▶ **REQUIRED ACTION**:
Hunt through the lines below for the string "Channel" and copy each one that has it.

▶ **SUPPLIED DATA**:
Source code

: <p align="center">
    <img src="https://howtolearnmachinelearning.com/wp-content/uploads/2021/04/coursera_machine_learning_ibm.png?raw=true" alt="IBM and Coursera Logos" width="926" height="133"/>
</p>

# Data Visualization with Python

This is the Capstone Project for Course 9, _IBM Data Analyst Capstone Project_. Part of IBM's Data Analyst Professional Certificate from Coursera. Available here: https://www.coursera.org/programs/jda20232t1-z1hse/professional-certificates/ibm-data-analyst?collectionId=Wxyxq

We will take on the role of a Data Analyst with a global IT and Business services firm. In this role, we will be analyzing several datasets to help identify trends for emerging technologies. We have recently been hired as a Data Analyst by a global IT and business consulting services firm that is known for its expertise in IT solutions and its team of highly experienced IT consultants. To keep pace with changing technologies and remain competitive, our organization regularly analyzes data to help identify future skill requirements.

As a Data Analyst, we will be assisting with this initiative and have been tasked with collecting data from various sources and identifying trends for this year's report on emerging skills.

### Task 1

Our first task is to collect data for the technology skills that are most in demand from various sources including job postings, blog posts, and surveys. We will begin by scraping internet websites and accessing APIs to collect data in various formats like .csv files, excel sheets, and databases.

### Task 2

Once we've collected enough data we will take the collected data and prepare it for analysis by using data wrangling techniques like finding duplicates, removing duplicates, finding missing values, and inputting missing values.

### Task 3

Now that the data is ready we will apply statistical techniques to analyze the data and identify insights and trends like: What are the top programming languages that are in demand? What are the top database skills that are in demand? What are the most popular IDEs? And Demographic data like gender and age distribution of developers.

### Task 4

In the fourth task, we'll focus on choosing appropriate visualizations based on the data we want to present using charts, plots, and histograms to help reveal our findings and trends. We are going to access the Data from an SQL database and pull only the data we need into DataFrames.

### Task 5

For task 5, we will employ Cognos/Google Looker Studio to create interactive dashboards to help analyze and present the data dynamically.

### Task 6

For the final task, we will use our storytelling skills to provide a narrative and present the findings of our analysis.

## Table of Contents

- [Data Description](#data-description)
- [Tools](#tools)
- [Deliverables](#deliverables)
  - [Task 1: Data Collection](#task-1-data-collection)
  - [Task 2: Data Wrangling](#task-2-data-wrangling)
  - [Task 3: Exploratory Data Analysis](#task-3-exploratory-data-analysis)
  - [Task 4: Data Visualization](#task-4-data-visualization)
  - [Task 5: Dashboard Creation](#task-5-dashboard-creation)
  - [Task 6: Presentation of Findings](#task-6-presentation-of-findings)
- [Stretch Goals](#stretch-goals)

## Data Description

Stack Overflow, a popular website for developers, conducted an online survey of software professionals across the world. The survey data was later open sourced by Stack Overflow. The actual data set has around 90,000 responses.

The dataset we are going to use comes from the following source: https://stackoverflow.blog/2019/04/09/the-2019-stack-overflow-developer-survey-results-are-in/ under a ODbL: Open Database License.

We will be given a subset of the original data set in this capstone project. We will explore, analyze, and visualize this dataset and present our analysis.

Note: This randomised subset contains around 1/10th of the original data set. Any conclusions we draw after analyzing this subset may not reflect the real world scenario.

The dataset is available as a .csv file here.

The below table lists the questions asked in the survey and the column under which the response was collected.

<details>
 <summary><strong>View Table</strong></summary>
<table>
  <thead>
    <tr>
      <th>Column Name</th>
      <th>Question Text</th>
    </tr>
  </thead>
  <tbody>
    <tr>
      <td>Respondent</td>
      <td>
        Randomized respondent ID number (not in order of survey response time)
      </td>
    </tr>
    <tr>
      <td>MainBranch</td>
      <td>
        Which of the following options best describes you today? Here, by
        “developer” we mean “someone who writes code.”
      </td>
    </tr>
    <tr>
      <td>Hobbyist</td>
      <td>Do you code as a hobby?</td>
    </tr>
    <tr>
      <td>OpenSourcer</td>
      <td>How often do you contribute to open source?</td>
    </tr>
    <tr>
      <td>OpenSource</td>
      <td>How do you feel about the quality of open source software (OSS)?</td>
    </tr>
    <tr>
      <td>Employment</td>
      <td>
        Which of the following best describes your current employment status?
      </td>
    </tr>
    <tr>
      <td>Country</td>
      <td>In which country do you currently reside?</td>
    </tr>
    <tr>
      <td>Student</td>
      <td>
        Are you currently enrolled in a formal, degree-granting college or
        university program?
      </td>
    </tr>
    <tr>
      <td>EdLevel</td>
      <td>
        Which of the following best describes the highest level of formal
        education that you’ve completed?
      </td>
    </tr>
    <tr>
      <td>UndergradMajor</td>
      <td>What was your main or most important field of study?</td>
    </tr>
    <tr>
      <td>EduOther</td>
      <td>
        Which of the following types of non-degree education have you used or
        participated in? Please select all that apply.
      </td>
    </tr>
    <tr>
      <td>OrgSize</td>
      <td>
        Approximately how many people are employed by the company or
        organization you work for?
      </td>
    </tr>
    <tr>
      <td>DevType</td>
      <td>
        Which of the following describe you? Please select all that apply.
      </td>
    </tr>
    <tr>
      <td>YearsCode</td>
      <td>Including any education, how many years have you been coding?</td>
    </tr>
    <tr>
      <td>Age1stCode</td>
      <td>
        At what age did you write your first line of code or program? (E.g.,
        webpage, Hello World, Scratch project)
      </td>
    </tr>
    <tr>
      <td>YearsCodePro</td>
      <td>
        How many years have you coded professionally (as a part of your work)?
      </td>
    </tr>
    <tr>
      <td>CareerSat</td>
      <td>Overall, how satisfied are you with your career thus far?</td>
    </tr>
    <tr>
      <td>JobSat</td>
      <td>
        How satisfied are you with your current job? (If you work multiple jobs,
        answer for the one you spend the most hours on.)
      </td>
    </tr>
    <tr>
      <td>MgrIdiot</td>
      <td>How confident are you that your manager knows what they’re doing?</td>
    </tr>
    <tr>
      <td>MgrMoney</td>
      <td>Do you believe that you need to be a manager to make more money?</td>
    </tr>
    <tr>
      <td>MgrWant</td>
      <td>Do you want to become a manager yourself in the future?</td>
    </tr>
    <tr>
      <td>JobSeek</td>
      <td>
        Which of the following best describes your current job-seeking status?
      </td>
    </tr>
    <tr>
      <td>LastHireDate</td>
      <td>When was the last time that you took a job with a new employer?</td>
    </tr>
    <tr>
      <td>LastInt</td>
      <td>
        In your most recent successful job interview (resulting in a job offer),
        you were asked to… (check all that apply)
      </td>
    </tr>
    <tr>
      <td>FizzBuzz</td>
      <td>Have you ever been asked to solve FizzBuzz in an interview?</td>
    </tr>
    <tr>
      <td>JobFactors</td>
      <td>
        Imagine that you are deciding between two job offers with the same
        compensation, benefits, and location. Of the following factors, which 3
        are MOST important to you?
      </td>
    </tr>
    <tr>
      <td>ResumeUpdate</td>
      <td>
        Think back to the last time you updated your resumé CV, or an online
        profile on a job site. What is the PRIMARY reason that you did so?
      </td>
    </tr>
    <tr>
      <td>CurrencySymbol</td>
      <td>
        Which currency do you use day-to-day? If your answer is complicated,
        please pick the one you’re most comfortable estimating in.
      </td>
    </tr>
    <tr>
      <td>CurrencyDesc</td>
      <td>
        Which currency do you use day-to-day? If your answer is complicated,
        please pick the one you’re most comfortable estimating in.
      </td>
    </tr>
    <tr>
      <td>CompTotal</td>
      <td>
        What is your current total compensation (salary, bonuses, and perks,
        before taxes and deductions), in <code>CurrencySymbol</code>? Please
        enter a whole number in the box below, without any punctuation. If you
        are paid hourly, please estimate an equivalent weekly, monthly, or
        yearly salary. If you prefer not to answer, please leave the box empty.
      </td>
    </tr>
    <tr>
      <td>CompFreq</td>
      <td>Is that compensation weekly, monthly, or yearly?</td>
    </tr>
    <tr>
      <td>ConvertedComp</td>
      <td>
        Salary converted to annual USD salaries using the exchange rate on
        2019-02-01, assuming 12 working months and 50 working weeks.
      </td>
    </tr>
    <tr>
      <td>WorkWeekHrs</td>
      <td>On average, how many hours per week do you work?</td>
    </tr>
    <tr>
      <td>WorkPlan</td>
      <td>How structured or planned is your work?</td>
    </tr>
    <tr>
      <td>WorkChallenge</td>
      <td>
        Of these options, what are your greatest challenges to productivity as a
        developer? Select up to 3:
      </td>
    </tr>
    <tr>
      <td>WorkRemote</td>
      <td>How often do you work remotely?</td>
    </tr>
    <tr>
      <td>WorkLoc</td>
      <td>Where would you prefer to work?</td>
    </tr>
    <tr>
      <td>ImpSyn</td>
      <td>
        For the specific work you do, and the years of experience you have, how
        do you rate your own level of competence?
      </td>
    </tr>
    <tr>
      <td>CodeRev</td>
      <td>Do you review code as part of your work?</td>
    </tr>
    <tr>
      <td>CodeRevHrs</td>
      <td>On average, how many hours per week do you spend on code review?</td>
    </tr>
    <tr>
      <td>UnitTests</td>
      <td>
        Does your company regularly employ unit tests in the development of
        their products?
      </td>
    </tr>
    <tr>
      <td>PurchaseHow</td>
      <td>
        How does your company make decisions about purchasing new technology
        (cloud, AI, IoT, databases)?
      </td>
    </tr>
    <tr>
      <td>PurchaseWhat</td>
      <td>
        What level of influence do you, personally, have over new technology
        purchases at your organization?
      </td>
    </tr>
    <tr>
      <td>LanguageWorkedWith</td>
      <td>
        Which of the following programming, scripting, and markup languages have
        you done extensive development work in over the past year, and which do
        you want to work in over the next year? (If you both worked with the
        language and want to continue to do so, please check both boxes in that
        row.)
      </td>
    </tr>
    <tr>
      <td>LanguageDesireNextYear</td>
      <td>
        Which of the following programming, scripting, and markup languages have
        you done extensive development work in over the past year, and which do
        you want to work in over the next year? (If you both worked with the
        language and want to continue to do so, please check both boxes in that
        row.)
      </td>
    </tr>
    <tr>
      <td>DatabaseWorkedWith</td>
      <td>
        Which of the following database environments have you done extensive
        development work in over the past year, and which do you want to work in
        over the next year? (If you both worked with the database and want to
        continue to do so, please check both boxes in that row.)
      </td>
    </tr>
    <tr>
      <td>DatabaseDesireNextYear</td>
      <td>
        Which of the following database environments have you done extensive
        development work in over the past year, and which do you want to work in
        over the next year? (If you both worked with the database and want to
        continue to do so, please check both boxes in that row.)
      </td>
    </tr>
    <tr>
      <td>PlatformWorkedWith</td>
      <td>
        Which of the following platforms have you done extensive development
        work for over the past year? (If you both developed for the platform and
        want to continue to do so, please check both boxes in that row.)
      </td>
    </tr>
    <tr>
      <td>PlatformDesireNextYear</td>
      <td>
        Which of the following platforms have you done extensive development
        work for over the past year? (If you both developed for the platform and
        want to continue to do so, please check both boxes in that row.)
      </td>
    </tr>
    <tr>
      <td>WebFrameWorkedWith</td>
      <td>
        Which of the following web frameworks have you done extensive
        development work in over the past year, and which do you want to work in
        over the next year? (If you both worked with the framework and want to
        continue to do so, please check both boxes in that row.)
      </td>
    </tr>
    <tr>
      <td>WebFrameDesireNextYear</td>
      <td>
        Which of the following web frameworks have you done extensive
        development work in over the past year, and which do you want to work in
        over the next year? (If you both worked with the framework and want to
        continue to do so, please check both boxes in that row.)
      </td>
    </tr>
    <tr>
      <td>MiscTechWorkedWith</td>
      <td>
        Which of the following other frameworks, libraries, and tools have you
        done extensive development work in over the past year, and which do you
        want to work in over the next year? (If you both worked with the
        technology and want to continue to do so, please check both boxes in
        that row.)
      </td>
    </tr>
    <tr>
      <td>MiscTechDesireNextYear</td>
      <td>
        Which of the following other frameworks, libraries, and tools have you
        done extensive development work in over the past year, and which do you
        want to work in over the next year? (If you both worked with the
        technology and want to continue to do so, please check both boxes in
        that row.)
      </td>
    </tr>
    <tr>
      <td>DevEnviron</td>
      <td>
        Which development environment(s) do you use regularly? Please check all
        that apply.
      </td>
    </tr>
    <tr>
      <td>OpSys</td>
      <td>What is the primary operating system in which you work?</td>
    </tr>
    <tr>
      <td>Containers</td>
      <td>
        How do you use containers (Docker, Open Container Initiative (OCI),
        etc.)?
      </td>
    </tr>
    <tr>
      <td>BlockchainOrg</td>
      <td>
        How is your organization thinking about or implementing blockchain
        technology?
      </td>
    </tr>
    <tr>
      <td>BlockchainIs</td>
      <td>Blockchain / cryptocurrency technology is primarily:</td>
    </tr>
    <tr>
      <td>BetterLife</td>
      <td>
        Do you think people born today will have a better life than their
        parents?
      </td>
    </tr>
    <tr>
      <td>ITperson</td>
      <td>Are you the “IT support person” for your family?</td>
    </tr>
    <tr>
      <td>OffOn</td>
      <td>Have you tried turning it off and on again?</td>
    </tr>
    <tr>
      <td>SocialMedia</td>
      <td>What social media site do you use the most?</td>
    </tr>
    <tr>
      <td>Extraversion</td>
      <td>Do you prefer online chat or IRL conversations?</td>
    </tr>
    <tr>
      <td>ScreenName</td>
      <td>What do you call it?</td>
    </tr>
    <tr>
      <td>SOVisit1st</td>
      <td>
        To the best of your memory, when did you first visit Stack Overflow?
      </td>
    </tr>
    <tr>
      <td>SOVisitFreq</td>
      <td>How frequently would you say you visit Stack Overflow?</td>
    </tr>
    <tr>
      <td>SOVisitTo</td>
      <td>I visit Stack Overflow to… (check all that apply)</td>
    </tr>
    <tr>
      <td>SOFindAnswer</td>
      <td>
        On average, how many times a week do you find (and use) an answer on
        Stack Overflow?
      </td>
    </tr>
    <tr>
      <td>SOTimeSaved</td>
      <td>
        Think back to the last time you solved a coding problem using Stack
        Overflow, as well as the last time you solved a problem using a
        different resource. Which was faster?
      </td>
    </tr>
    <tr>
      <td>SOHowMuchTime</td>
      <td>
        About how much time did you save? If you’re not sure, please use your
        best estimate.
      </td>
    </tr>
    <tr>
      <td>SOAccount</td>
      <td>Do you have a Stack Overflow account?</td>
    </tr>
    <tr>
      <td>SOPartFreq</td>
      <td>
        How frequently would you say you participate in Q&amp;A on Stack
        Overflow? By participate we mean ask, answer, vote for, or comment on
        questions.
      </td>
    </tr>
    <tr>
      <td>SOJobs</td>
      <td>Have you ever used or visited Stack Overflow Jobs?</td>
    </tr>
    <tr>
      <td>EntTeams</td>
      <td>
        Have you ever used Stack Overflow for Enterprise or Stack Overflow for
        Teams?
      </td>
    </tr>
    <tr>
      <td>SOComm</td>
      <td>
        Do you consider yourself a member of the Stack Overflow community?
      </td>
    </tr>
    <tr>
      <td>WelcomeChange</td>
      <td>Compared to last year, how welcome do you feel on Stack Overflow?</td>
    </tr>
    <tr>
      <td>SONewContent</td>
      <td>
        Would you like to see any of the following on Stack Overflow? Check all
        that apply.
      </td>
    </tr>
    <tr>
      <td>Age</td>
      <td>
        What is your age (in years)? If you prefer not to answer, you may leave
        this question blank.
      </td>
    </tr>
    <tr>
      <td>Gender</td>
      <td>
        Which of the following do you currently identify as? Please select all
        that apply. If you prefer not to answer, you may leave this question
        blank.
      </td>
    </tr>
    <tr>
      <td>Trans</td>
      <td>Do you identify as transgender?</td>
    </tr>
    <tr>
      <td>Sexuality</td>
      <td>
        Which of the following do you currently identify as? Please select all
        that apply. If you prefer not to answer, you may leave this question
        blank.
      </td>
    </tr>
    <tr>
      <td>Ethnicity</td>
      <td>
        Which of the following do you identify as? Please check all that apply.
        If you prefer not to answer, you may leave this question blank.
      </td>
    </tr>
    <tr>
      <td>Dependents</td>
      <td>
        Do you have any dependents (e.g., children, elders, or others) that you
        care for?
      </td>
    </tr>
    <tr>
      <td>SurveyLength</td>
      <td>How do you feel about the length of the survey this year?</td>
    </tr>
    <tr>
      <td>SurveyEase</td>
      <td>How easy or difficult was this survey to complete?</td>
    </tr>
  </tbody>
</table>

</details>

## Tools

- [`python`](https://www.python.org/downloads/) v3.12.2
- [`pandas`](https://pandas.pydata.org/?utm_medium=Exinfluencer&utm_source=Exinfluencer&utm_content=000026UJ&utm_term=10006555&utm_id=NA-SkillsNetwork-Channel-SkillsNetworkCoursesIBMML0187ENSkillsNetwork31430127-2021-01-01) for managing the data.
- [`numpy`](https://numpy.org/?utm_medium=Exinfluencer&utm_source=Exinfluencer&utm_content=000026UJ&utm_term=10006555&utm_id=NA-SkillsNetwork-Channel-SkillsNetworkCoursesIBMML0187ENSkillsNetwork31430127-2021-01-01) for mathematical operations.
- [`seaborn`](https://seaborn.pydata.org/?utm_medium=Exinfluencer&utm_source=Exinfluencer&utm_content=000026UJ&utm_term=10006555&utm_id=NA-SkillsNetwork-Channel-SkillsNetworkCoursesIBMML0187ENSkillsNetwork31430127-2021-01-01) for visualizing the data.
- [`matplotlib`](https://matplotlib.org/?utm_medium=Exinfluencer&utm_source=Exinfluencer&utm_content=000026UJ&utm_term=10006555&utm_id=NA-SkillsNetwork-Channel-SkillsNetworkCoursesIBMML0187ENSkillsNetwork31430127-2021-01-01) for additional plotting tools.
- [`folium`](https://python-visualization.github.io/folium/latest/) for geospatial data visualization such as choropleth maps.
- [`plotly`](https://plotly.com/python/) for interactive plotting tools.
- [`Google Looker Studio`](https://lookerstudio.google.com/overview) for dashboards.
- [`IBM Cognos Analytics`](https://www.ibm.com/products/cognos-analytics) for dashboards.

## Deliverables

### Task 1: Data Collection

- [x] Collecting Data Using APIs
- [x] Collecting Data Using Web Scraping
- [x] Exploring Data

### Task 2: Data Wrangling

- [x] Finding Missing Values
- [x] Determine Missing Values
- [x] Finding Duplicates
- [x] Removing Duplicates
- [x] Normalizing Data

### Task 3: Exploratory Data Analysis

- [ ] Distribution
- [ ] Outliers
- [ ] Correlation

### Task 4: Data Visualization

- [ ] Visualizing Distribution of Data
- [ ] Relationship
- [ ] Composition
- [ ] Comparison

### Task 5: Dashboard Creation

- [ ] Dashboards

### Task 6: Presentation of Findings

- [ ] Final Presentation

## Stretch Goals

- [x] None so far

▶ **FINISHED EXERCISE**:
- [`pandas`](https://pandas.pydata.org/?utm_medium=Exinfluencer&utm_source=Exinfluencer&utm_content=000026UJ&utm_term=10006555&utm_id=NA-SkillsNetwork-Channel-SkillsNetworkCoursesIBMML0187ENSkillsNetwork31430127-2021-01-01) for managing the data.
- [`numpy`](https://numpy.org/?utm_medium=Exinfluencer&utm_source=Exinfluencer&utm_content=000026UJ&utm_term=10006555&utm_id=NA-SkillsNetwork-Channel-SkillsNetworkCoursesIBMML0187ENSkillsNetwork31430127-2021-01-01) for mathematical operations.
- [`seaborn`](https://seaborn.pydata.org/?utm_medium=Exinfluencer&utm_source=Exinfluencer&utm_content=000026UJ&utm_term=10006555&utm_id=NA-SkillsNetwork-Channel-SkillsNetworkCoursesIBMML0187ENSkillsNetwork31430127-2021-01-01) for visualizing the data.
- [`matplotlib`](https://matplotlib.org/?utm_medium=Exinfluencer&utm_source=Exinfluencer&utm_content=000026UJ&utm_term=10006555&utm_id=NA-SkillsNetwork-Channel-SkillsNetworkCoursesIBMML0187ENSkillsNetwork31430127-2021-01-01) for additional plotting tools.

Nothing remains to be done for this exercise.